What Foreign Policy Did Right. (And Other Stuff.)

29 April 2012, 1609 EDT

In lieu of friday nerd blogging last week (which I saw Vikash had covered) Rob Farley and I blogged heads about gender in Foreign Policygender and race in Game of Thrones, and popular culture in foreign affairs. [Warning: There are some mild and at least one not-so-mild TV and book spoilers in our GoT discussion. However we do let you know when these are coming.]

On the subject of FP’s Swimsuit Issue, Rob asked me a great question: “What did Foreign Policy do right?” I provided a facetious answer in my earlier post, and a rambling one in the video , so here’s the concise, honest version:

1) They linked women’s rights and gender to international security. True, women’s rights and gender aren’t synonymous; true women’s rights shouldn’t matter only because it’s also good for global stability; and true the simplistic correlation drawn between women’s right and security should itself be unpacked (eventually). But this was an agenda-setting exercise – a bit like the Kony2012 video – that in some ways worked and educated precisely because of the backlash it provoked. 
2) They allowed Muslim women to speak for themselves. Mona ElTahany’s article may have drawn critique for being unrepresentative, but imagine if the same article had been written by Nicholas Kristof. It was also important that they provided a platform for more diverse, critical voices in the aftermath. 
3) They included male writers without explicit gender expertise in the line-up. Sure, this resulted in some passe pieces. But it was important because it shows that a) writing about gender and foreign affairs isn’t just for women b) writing about gender and foreign affairs isn’t just for gender “experts.” While I complained that non-gender-experts who write about gender should consult with gender experts to do it right, they also need great credit for taking the plunge, since the other alternative is to simply farm out the gender work to specialists but never undertake it yourself. And that is also a way of marginalizing gender as a category from mainstream foreign policy analysis. So ot’s great to see folks like Joshua Keating trying their hand at this, and the more they do it the more sophisticated their analyses will get, I figure. 

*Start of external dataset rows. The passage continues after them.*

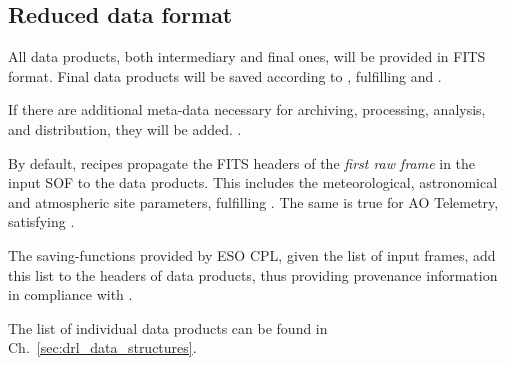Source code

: %



\subsection{Reduced data format}
\label{ssec:reduced_data_format}

All data products, both intermediary and final ones, will be provided in FITS format. Final data products will be saved according to \cite{ESO-products_standard}, fulfilling  and .

If there are additional meta-data necessary for archiving, processing, analysis, and distribution, they will be added. .

By default, recipes propagate the FITS headers of the \emph{first raw frame} in
the input \ac{SOF} to the data products. This includes the meteorological,
astronomical and atmospheric site parameters, fulfilling . The same is true for \ac{AO} Telemetry, satisfying .

The saving-functions provided by ESO \ac{CPL}, given the list of input frames, add this list to the headers of data products, thus providing provenance information in compliance with .

The list of individual data products can be found in
Ch.~\ref{sec:drl_data_structures}.


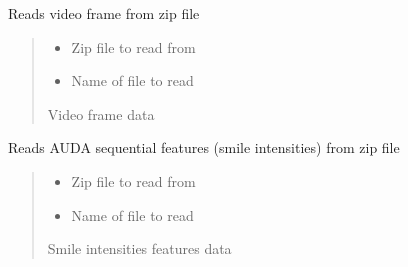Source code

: \documentclass[letterpaper,10pt,english]{sphinxmanual}
\begin{document}

\begin{fulllineitems}
\label{\detokenize{dataset:dataset.read_image}}
\pysigstartsignatures
{}
\pysigstopsignatures
\sphinxAtStartPar
Reads video frame from zip file
\begin{quote}\begin{description}
\begin{itemize}
\item {} 
\sphinxAtStartPar
{} \textendash{} Zip file to read from

\item {} 
\sphinxAtStartPar
{} \textendash{} Name of file to read

\end{itemize}

\sphinxAtStartPar
Video frame data

\end{description}\end{quote}

\end{fulllineitems}


\begin{fulllineitems}
\label{\detokenize{dataset:dataset.read_si_txt}}
\pysigstartsignatures
{}
\pysigstopsignatures
\sphinxAtStartPar
Reads AUDA sequential features (smile intensities) from zip file
\begin{quote}\begin{description}
\begin{itemize}
\item {} 
\sphinxAtStartPar
{} \textendash{} Zip file to read from

\item {} 
\sphinxAtStartPar
{} \textendash{} Name of file to read

\end{itemize}

\sphinxAtStartPar
Smile intensities features data

\end{description}\end{quote}

\end{fulllineitems}
\end{document}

4)  But most importantly of all, the editors made a well-intentioned effort, and they didn’t allow the fact that they’d probably get some things wrong to stop them from trying. This is key. “Taking gender seriously” in a way that is simplistic or packaged poorly is not as bad as pretending it doesn’t matter at all. In that sense, I think FP’s editors deserve the kudos they’ve received, and some credit even from their critics.

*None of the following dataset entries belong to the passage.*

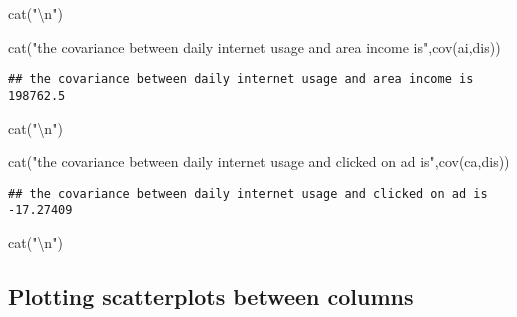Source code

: \documentclass[
]{article}
\newenvironment{Shaded}{\begin{snugshade}}{\end{snugshade}}
\newcommand{\FunctionTok}[1]{\textcolor[rgb]{0.00,0.00,0.00}{#1}}
\newcommand{\NormalTok}[1]{#1}
\newcommand{\SpecialCharTok}[1]{\textcolor[rgb]{0.00,0.00,0.00}{#1}}
\newcommand{\StringTok}[1]{\textcolor[rgb]{0.31,0.60,0.02}{#1}}
\begin{document}
\begin{Shaded}
\begin{Highlighting}[]
\FunctionTok{cat}\NormalTok{(}\StringTok{"}\SpecialCharTok{\textbackslash{}n}\StringTok{"}\NormalTok{)}
\end{Highlighting}
\end{Shaded}

\begin{Shaded}
\begin{Highlighting}[]
\FunctionTok{cat}\NormalTok{(}\StringTok{"the covariance between daily internet usage and area income is"}\NormalTok{,}\FunctionTok{cov}\NormalTok{(ai,dis))}
\end{Highlighting}
\end{Shaded}

\begin{verbatim}
## the covariance between daily internet usage and area income is 198762.5
\end{verbatim}

\begin{Shaded}
\begin{Highlighting}[]
\FunctionTok{cat}\NormalTok{(}\StringTok{"}\SpecialCharTok{\textbackslash{}n}\StringTok{"}\NormalTok{)}
\end{Highlighting}
\end{Shaded}

\begin{Shaded}
\begin{Highlighting}[]
\FunctionTok{cat}\NormalTok{(}\StringTok{"the covariance between daily internet usage and clicked on ad is"}\NormalTok{,}\FunctionTok{cov}\NormalTok{(ca,dis))}
\end{Highlighting}
\end{Shaded}

\begin{verbatim}
## the covariance between daily internet usage and clicked on ad is -17.27409
\end{verbatim}

\begin{Shaded}
\begin{Highlighting}[]
\FunctionTok{cat}\NormalTok{(}\StringTok{"}\SpecialCharTok{\textbackslash{}n}\StringTok{"}\NormalTok{)}
\end{Highlighting}
\end{Shaded}

\hypertarget{plotting-scatterplots-between-columns}{%
\subsection{Plotting scatterplots between
columns}\label{plotting-scatterplots-between-columns}}
\end{document}
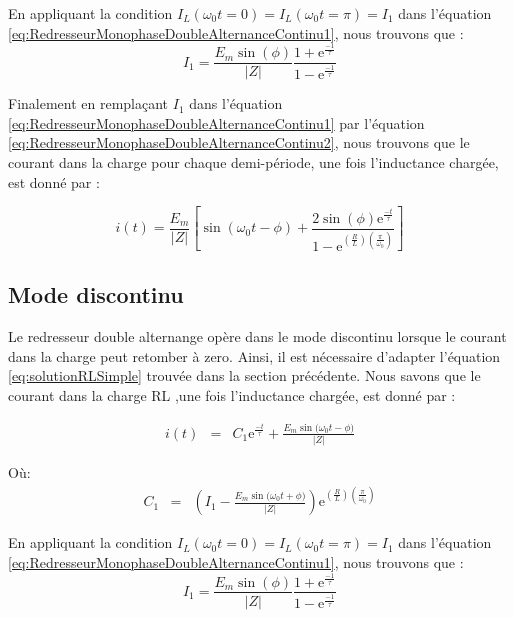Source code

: En appliquant la condition $I_L(\omega_0 t = 0)=I_L(\omega_0 t=\pi)=I_1$ dans l'équation \ref{eq:RedresseurMonophaseDoubleAlternanceContinu1}, nous trouvons que :
\begin{equation}
\label{eq:RedresseurMonophaseDoubleAlternanceContinu2}
	I_1 = \frac{E_m\sin{(\phi)}}{|Z|}  \frac{1 + \mbox{e}^{\frac{-1}{\tau}}}{1 - \mbox{e}^{\frac{-1}{\tau}}}
\end{equation}

Finalement en remplaçant $I_1$ dans l'équation \ref{eq:RedresseurMonophaseDoubleAlternanceContinu1} par l'équation \ref{eq:RedresseurMonophaseDoubleAlternanceContinu2}, nous trouvons que le courant dans la charge pour chaque demi-période, une fois l'inductance chargée, est donné par :

\begin{equation}
	i(t) = \frac{E_m}{|Z|}\left[\sin{(\omega_0 t - \phi)} + \frac{2\sin(\phi) \mbox{e}^{\frac{-t}{\tau}}}{1-\mbox{e}^{\left(\frac{R}{L}\right)\left(\frac{\pi}{\omega_0}\right)}} \right] 
\end{equation}

\subsection{Mode discontinu}
Le redresseur double alternange opère dans le mode discontinu lorsque le courant dans la charge peut retomber à zero. Ainsi, il est nécessaire d'adapter l'équation \ref{eq:solutionRLSimple} trouvée dans la section précédente. Nous savons que le courant dans la charge RL ,une fois l'inductance chargée, est donné par :

\begin{eqnarray}
\label{eq:RedresseurMonophaseDoubleAlternanceContinu1}
i(t) &=& C_1\mbox{e}^{\frac{-t}{\tau}} + \frac{E_m\sin{(\omega_0 t - \phi})}{|Z|}
\end{eqnarray}

Où:
\begin{eqnarray}
C_1 &=& \left( I_1 - \frac{E_m\sin{(\omega_0 t + \phi})}{|Z|}\right)\mbox{e}^{\left(\frac{R}{L}\right)\left(\frac{\pi}{\omega_0}\right)}
\end{eqnarray}

En appliquant la condition $I_L(\omega_0 t = 0)=I_L(\omega_0 t=\pi)=I_1$ dans l'équation \ref{eq:RedresseurMonophaseDoubleAlternanceContinu1}, nous trouvons que :
\begin{equation}
\label{eq:RedresseurMonophaseDoubleAlternanceContinu2}
	I_1 = \frac{E_m\sin{(\phi)}}{|Z|}  \frac{1 + \mbox{e}^{\frac{-1}{\tau}}}{1 - \mbox{e}^{\frac{-1}{\tau}}}
\end{equation}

I would add that I think beltway journals are increasingly making this effort, which is a good sign. Rob and I discussed how carefully the Foreign Affairs editors picked the image of Cersei to go with the article Game of Thrones as Theory. Despite the fact that the piece featured far more content about Danaerys, images of Dany did not accompany the piece precisely because FA’s editors decided (with no input from me) that an image of such a sexualized character didn’t belong with an article that incorporated feminist concerns. While we can debate (as Rob and I do) whether Dany’s character is really “sexualized” or not relative to Cersei, or which character is a better stand-in for feminist concerns, whether that piece requires an image of a woman at all (I’d have probably used an image of Tyrion commanding an army to underscore the show’s subversive gender imagery, and the piece is more about constructivism than feminism anyway) the important thing is that the editors were thinking things through and had not only an interest in publishing a piece that incorporated gender, but also a sense of decorum about how to frame it. And that’s a good thing. 
Other topics of discussion in our diavlog: whether there is a relationship on Game of Thrones between how sympathetic a female character is and how much skin she shows (Rob thinks possibly; I say Shae, Ros and Arya disprove that); whether war narratives in TV, film and video games constitute or merely reflect “civil-military relations”; and whether GoT fails on racial imagery to the extent that certain horselords of Vaes Dothrak are lately claiming… See also the comments thread on this point at Lawyers, Guns and Money.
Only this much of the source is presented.